# PROBLEM DETAILS:
Only lines with the string "Petal" are wanted. Pull them out of the data.

# GIVEN RECORDS:
==*==

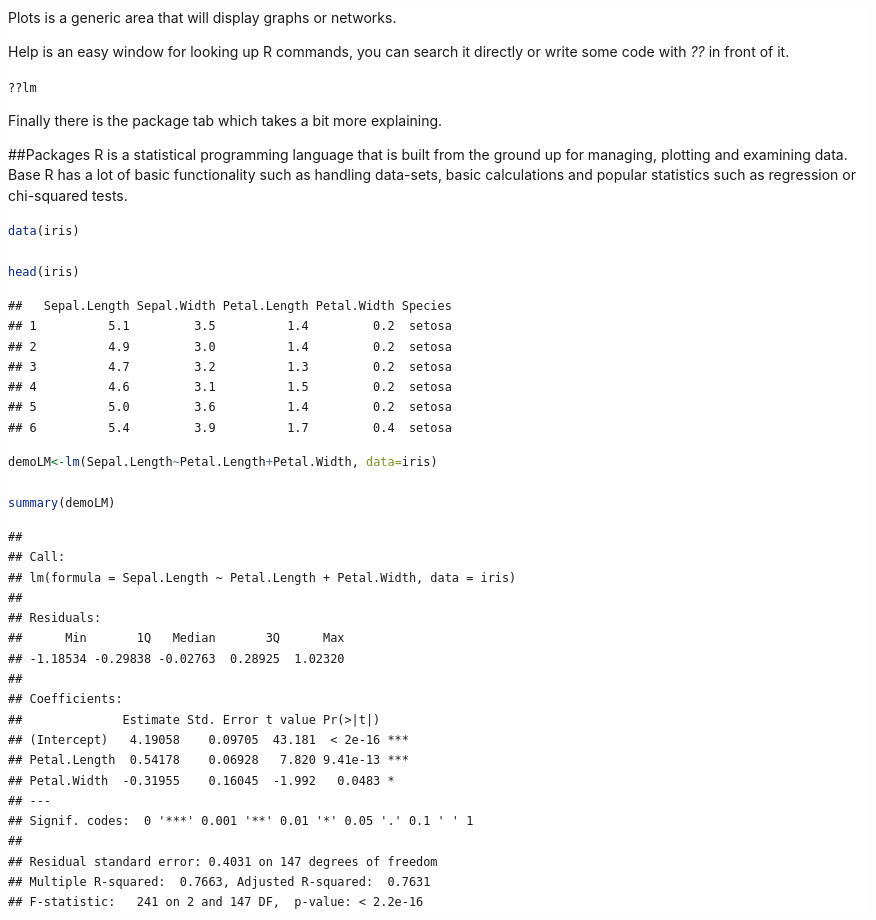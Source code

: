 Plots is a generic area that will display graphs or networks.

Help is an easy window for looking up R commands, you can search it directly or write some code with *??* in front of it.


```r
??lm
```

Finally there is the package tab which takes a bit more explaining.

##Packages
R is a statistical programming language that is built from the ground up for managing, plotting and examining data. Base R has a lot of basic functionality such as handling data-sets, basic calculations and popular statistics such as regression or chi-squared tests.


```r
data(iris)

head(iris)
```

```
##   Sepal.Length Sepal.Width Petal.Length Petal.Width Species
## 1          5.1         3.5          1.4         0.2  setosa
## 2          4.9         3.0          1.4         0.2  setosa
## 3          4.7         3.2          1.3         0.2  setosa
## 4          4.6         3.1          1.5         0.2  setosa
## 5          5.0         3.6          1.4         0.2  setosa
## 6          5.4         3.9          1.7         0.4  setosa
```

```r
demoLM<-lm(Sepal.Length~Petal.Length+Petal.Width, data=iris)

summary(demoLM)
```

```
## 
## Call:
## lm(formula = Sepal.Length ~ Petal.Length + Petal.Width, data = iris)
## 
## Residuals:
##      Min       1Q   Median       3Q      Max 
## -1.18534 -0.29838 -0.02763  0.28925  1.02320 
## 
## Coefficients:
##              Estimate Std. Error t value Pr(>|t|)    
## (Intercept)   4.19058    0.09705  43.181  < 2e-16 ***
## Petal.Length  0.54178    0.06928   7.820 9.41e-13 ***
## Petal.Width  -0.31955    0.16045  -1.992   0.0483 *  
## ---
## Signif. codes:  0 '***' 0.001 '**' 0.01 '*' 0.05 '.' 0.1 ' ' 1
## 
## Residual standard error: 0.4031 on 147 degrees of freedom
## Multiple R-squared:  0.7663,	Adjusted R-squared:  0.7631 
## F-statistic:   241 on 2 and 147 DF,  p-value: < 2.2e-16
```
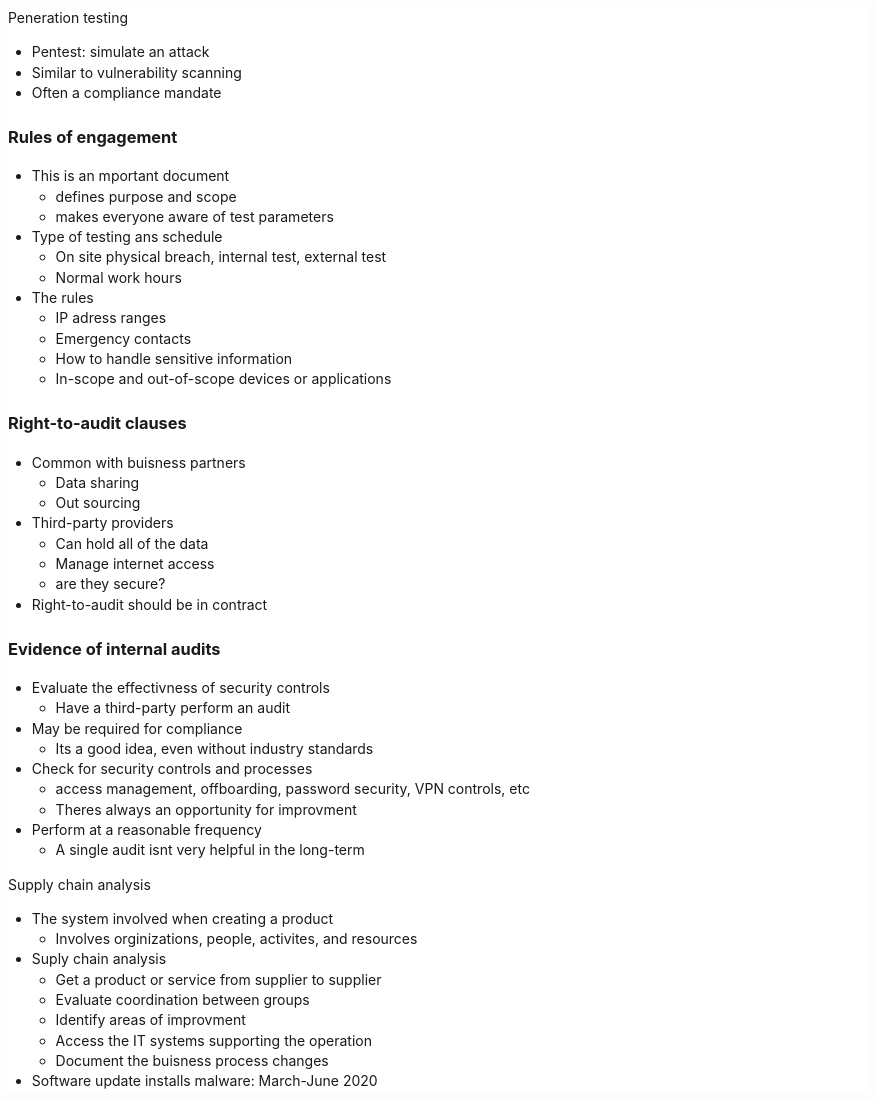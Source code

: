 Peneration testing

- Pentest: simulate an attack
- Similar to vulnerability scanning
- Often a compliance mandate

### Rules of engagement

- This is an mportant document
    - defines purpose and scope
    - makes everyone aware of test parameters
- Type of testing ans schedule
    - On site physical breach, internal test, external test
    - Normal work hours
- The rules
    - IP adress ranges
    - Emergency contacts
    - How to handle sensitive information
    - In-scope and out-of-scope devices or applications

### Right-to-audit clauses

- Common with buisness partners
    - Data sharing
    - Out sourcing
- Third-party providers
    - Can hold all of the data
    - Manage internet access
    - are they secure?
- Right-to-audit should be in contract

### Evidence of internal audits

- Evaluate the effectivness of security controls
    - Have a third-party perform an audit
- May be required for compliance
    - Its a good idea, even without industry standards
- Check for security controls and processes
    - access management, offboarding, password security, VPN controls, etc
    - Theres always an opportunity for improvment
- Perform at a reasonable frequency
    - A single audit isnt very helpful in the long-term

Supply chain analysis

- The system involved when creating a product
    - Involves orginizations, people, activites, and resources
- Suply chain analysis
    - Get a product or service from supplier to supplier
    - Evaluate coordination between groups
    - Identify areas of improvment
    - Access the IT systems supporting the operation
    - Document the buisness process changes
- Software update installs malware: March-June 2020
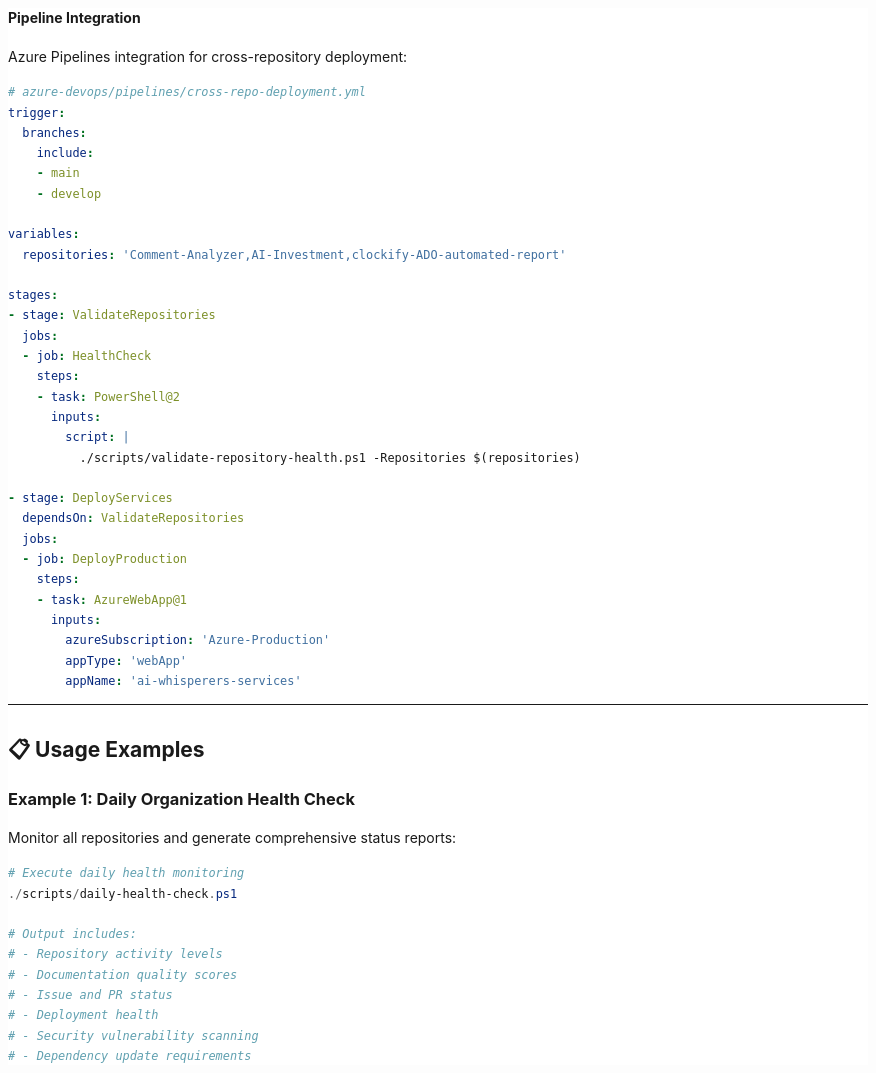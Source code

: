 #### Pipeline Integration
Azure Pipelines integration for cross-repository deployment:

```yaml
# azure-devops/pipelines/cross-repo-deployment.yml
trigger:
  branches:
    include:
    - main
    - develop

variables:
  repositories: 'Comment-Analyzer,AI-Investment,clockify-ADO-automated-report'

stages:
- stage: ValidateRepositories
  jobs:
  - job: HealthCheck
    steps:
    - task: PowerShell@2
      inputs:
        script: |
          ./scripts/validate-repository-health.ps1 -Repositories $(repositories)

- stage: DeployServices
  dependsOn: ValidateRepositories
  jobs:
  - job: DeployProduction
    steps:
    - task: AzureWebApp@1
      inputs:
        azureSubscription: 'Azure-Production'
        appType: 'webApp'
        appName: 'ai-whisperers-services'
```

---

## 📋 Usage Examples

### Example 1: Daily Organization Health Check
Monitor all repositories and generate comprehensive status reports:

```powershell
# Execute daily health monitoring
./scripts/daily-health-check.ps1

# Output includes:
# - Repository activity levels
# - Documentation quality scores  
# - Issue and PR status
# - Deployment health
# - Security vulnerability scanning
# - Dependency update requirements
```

==*==

# RESPONSE FOR THIS EXERCISE:
##   Sepal.Length Sepal.Width Petal.Length Petal.Width Species
demoLM<-lm(Sepal.Length~Petal.Length+Petal.Width, data=iris)
## lm(formula = Sepal.Length ~ Petal.Length + Petal.Width, data = iris)
## Petal.Length  0.54178    0.06928   7.820 9.41e-13 ***
## Petal.Width  -0.31955    0.16045  -1.992   0.0483 *  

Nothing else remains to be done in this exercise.